Si Mbok memandikan Tole di sedongan belakang. Saking dinginnya, bibir anakku membiru menahan tumpahan air dari puluhan cibuk yang menyiramnya.

“Hari ini jadwalnya apa, Le?!” tanyaku setengah meneriaki.

“PMP dan kesenian, Mak!” sahutnya tak kalah semangatnya.

“Emak masukkan ke tas, yah. Uang jajannya juga sudah Emak siapkan di dalam!”

“Iya, Mak!”

Sajian pagi tertata rapi di amben. Didin berganti merah putih lengkap dengan dasi kecil yang bersembunyi di antara lehernya yang pendek. Hari ini upacara bendera, ia berangkat lebih awal.
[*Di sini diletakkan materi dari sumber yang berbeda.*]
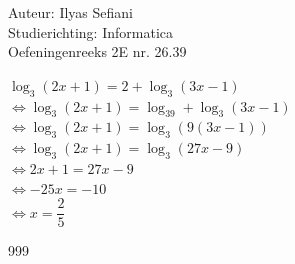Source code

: \documentclass[a4paper]{article}
\begin{document}
\noindent \large Auteur: Ilyas Sefiani \\
\noindent \large Studierichting: Informatica\\
\noindent \large Oefeningenreeks 2E nr. 26.39\\

\medskip

\normalsize

$\log_3(2x+1) = 2+\log_3(3x-1)$\\

$\Leftrightarrow \log_3(2x+1) = \log_39+\log_3(3x-1)$\\

$\Leftrightarrow \log_3(2x+1) = \log_3(9(3x-1))$\\

$\Leftrightarrow \log_3(2x+1) = \log_3(27x-9)$\\

$\Leftrightarrow 2x+1 = 27x-9$\\

$\Leftrightarrow -25x = -10$\\

$\Leftrightarrow x = \dfrac{2}{5}$\\

\begin{thebibliography}{999}
\end{thebibliography}
\end{document}
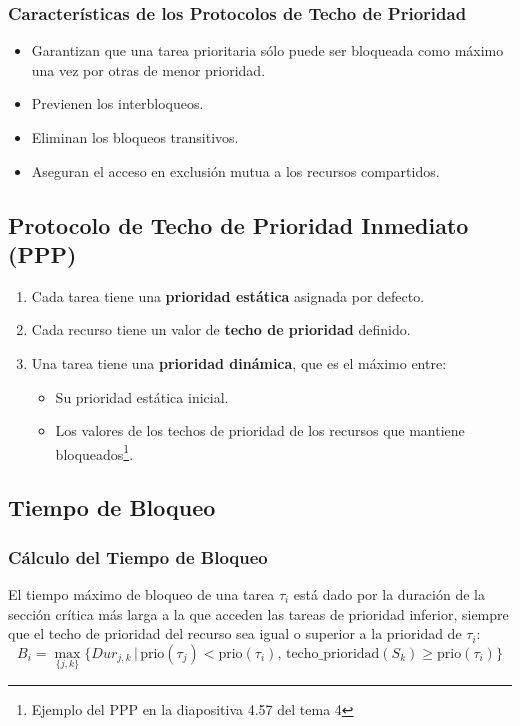 \documentclass[a4paper,12pt]{article}
\begin{document}
\subsubsection{Características de los Protocolos de Techo de Prioridad}
\begin{itemize}
    \item Garantizan que una tarea prioritaria sólo puede ser bloqueada como máximo una vez por otras de menor prioridad.
    \item Previenen los interbloqueos.
    \item Eliminan los bloqueos transitivos.
    \item Aseguran el acceso en exclusión mutua a los recursos compartidos.
\end{itemize}

\subsection{Protocolo de Techo de Prioridad Inmediato (PPP)}

\begin{enumerate}
    \item Cada tarea tiene una \textbf{prioridad estática} asignada por defecto.
    \item Cada recurso tiene un valor de \textbf{techo de prioridad} definido.
    \item Una tarea tiene una \textbf{prioridad dinámica}, que es el máximo entre:
    \begin{itemize}
        \item Su prioridad estática inicial.
        \item Los valores de los techos de prioridad de los recursos que mantiene bloqueados\footnote{Ejemplo del PPP en la diapositiva 4.57 del tema 4}.
    \end{itemize}
\end{enumerate}

\subsection{Tiempo de Bloqueo}

\subsubsection{Cálculo del Tiempo de Bloqueo}
El tiempo máximo de bloqueo de una tarea \(\tau_i\) está dado por la duración de la sección crítica más larga a la que acceden las tareas de prioridad inferior, siempre que el techo de prioridad del recurso sea igual o superior a la prioridad de \(\tau_i\):
\[
B_i = \max_{\{j,k\}} \{Dur_{j,k} \, | \, \text{prio}(\tau_j) < \text{prio}(\tau_i), \, \text{techo\_prioridad}(S_k) \geq \text{prio}(\tau_i)\}
\]
\end{document}
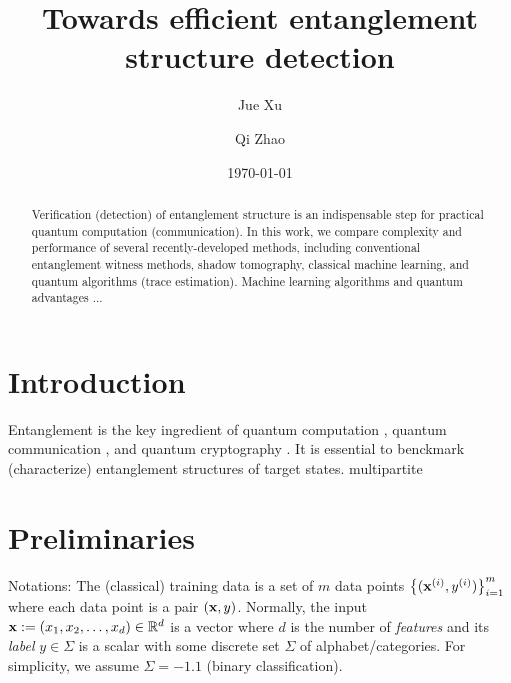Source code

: \documentclass[
10pt,
aps,
pra,
linenumbers,
floatfix,
]{revtex4-2}
\theoremstyle{plain}
\theoremstyle{definition}
\begin{document}
\title{Towards efficient entanglement structure detection}
\author{Jue Xu}
\author{Qi Zhao}
\date{\today}
\begin{abstract}
	Verification (detection) of entanglement structure is an indispensable step for practical quantum computation (communication).
	In this work, we compare complexity and performance of several recently-developed methods, including conventional entanglement witness methods, shadow tomography, classical machine learning, and quantum algorithms (trace estimation).
	Machine learning algorithms and quantum advantages ...
\end{abstract}

\maketitle
 \tableofcontents

\section{Introduction}
Entanglement \cite{horodeckiQuantumEntanglement2009} is the key ingredient of quantum computation \cite{}, quantum communication \cite{}, and quantum cryptography \cite{}.
It is essential to benckmark (characterize) entanglement structures of target states.
multipartite

\section{Preliminaries}
Notations:
The (classical) training data is a set of $m$ data points $\qty{(\vb{x}^{(i)}, y^{(i)})}^{m}_{i=1}$ 
where each data point is a pair $(\vb{x},y)$.
Normally, the input $\vb{x}:= (x_1,x_2,\dots,x_d) \in \mathbb{R}^d$  is a vector where $d$ is the number of \emph{features}
and its \emph{label} $y\in\Sigma$ is a scalar with some discrete set $\Sigma$ of alphabet/categories. 
For simplicity, we assume $\Sigma=\qty{-1,1}$ (binary classification).
\end{document}
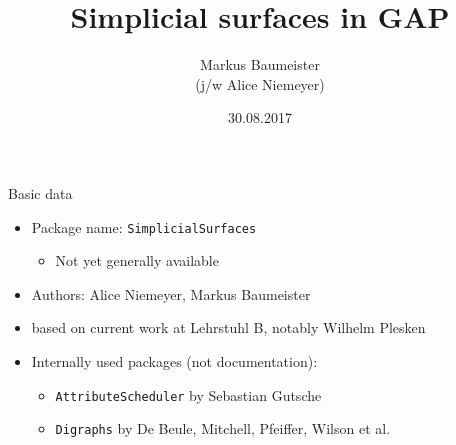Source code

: \documentclass[11pt, handout]{beamer}
\author[Baumeister]{Markus Baumeister\\ \vspace{1mm} \small{(j/w Alice Niemeyer)}}
\title{Simplicial surfaces in GAP}
\institute[Aachen]{Lehrstuhl B für Mathematik\\RWTH Aachen University}
\date{30.08.2017}
\begin{document}
\begin{frame}
\titlepage
\end{frame}

\begin{frame}{Basic data}
    \begin{itemize}
        \pause
        \item Package name: \texttt{SimplicialSurfaces}
            \begin{itemize}
                \pause
                \item Not yet generally available
            \end{itemize}
        \pause
        \item Authors: Alice Niemeyer, Markus Baumeister
        \pause
        \item based on current work at Lehrstuhl B, notably Wilhelm Plesken
        \pause
        \item Internally used packages (not documentation):
            \begin{itemize}
                \pause
                \item \texttt{AttributeScheduler} by Sebastian Gutsche
                \pause
                \item \texttt{Digraphs} by De Beule, Mitchell, Pfeiffer, Wilson et al.
            \end{itemize}
    \end{itemize}
\end{frame}
\end{document}
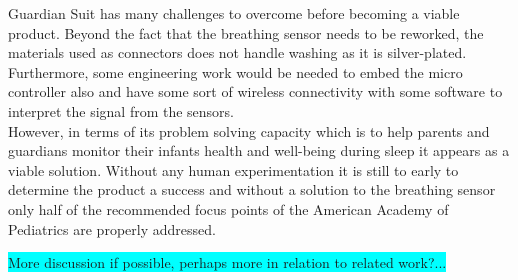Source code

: \documentclass{sigchi-ext}
\begin{document}
Guardian Suit has many challenges to overcome before becoming a viable product. Beyond the fact that the breathing sensor needs
to be reworked, the materials used as connectors does not handle washing as it is silver-plated. Furthermore, some engineering
work would be needed to embed the micro controller also and have some sort of wireless connectivity with some software to interpret the
signal from the sensors. \\
However, in terms of its problem solving capacity which is to help parents and guardians monitor their infants health and well-being
during sleep it appears as a viable solution. Without any human experimentation it is still to early to determine the product a 
success and without a solution to the breathing sensor only half of the recommended focus points of the American Academy of Pediatrics
are properly addressed.

\colorbox{cyan}{More discussion if possible, perhaps more in relation to related work?...}









\balance{}



\end{document}
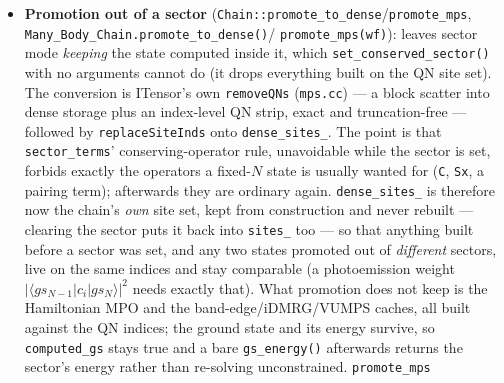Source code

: \documentclass[11pt]{article}
\begin{document}
\begin{itemize}
\begin{itemize}
        excited states, not just \texttt{set\_hamiltonian}. Both helpers
        are pass-through when no sector is set, which is what keeps the
        default path byte-identical.
    \end{itemize}
    On the Python side the sector lives on the chain
    (\texttt{Many\_Body\_Chain.conserved\_sector}), is re-applied
    whenever a session is rebuilt (\texttt{sites.py::initialize},
    \texttt{\_\_deepcopy\_\_}/\texttt{clone}), is part of
    \texttt{groundstate.py}'s Hamiltonian-send cache key, and is checked
    in \texttt{mode.py} against the solver that will actually answer:
    DMRG on \texttt{itensor\_version=2}/\texttt{"julia\_live"}
    \emph{raises}, since those have no quantum numbers and would silently
    return the global ground state instead of the sector's, while a
    fallback to ED is fine because ED targets the sector too.
  \item \textbf{Promotion out of a sector}
    (\texttt{Chain::promote\_to\_dense}/\texttt{promote\_mps},
    \texttt{Many\_Body\_Chain.promote\_to\_dense()}/
    \texttt{promote\_mps(wf)}): leaves sector mode \emph{keeping} the
    state computed inside it, which \texttt{set\_conserved\_sector()}
    with no arguments cannot do (it drops everything built on the QN site
    set). The conversion is ITensor's own \texttt{removeQNs}
    (\texttt{mps.cc}) --- a block scatter into dense storage plus an
    index-level QN strip, exact and truncation-free --- followed by
    \texttt{replaceSiteInds} onto \texttt{dense\_sites\_}. The point is
    that \texttt{sector\_terms}' conserving-operator rule, unavoidable
    while the sector is set, forbids exactly the operators a fixed-$N$
    state is usually wanted for (\texttt{C}, \texttt{Sx}, a pairing
    term); afterwards they are ordinary again. \texttt{dense\_sites\_} is
    therefore now the chain's \emph{own} site set, kept from construction
    and never rebuilt --- clearing the sector puts it back into
    \texttt{sites\_} too --- so that anything built before a sector was
    set, and any two states promoted out of \emph{different} sectors,
    live on the same indices and stay comparable (a photoemission weight
    $|\langle gs_{N-1}|c_i|gs_N\rangle|^2$ needs exactly that). What
    promotion does not keep is the Hamiltonian MPO and the
    band-edge/iDMRG/VUMPS caches, all built against the QN indices; the
    ground state and its energy survive, so \texttt{computed\_gs} stays
    true and a bare \texttt{gs\_energy()} afterwards returns the sector's
    energy rather than re-solving unconstrained. \texttt{promote\_mps}

\end{itemize}
\end{document}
Sewakul nasi, tempe penyet bertabur lamtoro, ikan asin rabuk jagung, sepanci lodeh tewel, dan secobek besar sambal tomat, menggugah lidah siapa saja yang ingin sarapan.

Si Tole sarapan dengan lahapnya. Si Mbok belum mau makan, ia malah menjejali sapi-sapinya dengan rerumputan hijau yang ia pangkas sendiri dari kebun.

Kang Yanto laksana pendekar keluar dari gua pertapaannya.

“Kang, ayo kita makan bareng,” pintaku mengarah ke wajah binarnya.

Ia menyahut dengan rupa keengganan. Dahi beningnya ia lap. Menyaksikan Didin makan tergesa-gesa, ia justru membalikkan badan. Memilih meringkuk ke ruang tamu tanpa menyapaku dengan sepatah kata pun.

“Kang, Lasmini buatkan kopi dulu, yah?” tawarku lembut, mencoba dengan pilihan lain. 

“Gulanya sedikit saja,” datarnya.

Selagi jemariku mengaduk kopi berpadu dengan didihan air, dari depan, teriakan kawanan krucil riuh mengagetkan.

“Din! Ayo, Din! Ayo, berangkat!” panggil teman-temannya. Tak lupa, si Sulik, anaknya Kang Kardiono itu ikut berteriak. Kasihan anakku, makanan masih merambahi batang tenggorokannya, teman-temannya sudah mengobraknya.

Kebiasaan anak-anak dusun, berangkat sekolah beramai-ramai. Begitu pula nanti pulangnya, mereka juga bersamaan.

Tubuh mungil anakku menyerobot. Tak peduli masih ada upa menempel di selingkar bibirnya yang bulat. Gegas, ia menarik tasnya.

“Din, salim dulu ke Bapak!” perintahku kemudian.

Kang Yanto setia di tempat duduknya. Kaki panjangnya ia ulurkan lurus. Punggung kokohnya mendampar ke sandaran kursi, santai menikmati pagi.

Langkah Didin dihentikan oleh keraguannya sendiri. Leher pendeknya berputar pelan ke arah Kang Yanto berada.